Saved data entries:
┄┄┄┄┄┄┄┄┄┄
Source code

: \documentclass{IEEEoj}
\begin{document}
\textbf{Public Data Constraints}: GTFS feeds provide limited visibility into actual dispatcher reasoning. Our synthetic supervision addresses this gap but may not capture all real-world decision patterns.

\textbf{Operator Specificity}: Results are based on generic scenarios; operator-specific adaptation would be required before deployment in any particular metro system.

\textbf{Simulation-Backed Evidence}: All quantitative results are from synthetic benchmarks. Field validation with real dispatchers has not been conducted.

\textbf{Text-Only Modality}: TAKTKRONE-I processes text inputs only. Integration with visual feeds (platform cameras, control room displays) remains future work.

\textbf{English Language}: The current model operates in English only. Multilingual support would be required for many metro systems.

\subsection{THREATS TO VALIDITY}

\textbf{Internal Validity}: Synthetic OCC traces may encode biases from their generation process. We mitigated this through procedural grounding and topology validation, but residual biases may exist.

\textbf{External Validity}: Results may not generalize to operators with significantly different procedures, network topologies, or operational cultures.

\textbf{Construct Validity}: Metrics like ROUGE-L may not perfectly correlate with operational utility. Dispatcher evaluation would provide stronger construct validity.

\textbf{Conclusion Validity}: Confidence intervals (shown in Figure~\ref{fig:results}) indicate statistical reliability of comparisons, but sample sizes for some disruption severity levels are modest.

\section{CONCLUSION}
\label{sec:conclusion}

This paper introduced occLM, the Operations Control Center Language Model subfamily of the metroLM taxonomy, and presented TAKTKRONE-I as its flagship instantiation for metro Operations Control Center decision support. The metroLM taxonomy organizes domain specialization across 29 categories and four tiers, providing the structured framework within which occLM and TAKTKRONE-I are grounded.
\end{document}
┄┄┄┄┄┄┄┄┄┄
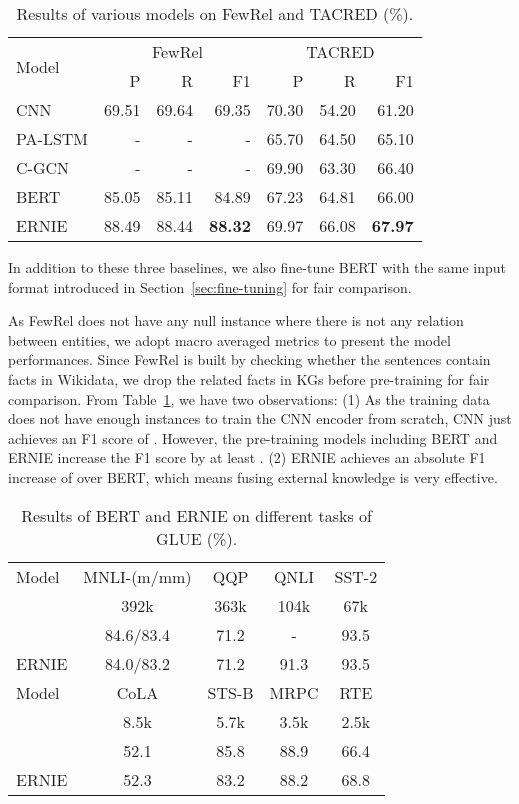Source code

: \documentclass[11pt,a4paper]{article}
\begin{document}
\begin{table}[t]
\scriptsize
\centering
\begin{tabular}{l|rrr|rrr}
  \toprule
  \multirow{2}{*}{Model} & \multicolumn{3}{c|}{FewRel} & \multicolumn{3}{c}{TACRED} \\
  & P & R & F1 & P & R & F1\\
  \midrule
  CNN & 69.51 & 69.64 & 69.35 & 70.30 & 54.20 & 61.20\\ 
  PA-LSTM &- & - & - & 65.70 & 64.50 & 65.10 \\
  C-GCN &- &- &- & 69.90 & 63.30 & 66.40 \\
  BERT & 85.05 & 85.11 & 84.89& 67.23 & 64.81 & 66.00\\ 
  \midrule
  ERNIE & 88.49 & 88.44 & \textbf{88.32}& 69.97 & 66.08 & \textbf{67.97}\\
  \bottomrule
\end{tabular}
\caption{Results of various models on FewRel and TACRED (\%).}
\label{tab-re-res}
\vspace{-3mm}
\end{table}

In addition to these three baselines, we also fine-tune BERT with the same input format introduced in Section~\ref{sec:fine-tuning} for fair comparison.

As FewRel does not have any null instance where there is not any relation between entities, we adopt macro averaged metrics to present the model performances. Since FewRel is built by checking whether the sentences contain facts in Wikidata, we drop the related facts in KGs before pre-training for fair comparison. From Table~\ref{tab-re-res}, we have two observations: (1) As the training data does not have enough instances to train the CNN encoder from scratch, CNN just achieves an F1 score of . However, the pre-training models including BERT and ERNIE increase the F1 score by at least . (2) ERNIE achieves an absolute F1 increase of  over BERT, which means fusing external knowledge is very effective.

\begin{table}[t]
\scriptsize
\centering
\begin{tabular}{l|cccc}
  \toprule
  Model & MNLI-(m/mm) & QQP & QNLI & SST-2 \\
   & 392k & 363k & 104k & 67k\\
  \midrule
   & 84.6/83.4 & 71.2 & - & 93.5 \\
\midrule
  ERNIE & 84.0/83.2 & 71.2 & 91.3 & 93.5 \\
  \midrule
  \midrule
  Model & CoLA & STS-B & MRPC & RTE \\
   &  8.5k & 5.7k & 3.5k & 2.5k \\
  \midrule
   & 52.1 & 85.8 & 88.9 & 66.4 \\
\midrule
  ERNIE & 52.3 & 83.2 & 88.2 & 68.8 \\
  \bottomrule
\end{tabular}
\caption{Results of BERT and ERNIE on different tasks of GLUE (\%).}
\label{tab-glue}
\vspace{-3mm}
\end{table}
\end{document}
┄┄┄┄┄┄┄┄┄┄
About this task> Report all lines of the data above that include the string "support".

Your solution>
\textbf{English Language}: The current model operates in English only. Multilingual support would be required for many metro systems.
This paper introduced occLM, the Operations Control Center Language Model subfamily of the metroLM taxonomy, and presented TAKTKRONE-I as its flagship instantiation for metro Operations Control Center decision support. The metroLM taxonomy organizes domain specialization across 29 categories and four tiers, providing the structured framework within which occLM and TAKTKRONE-I are grounded.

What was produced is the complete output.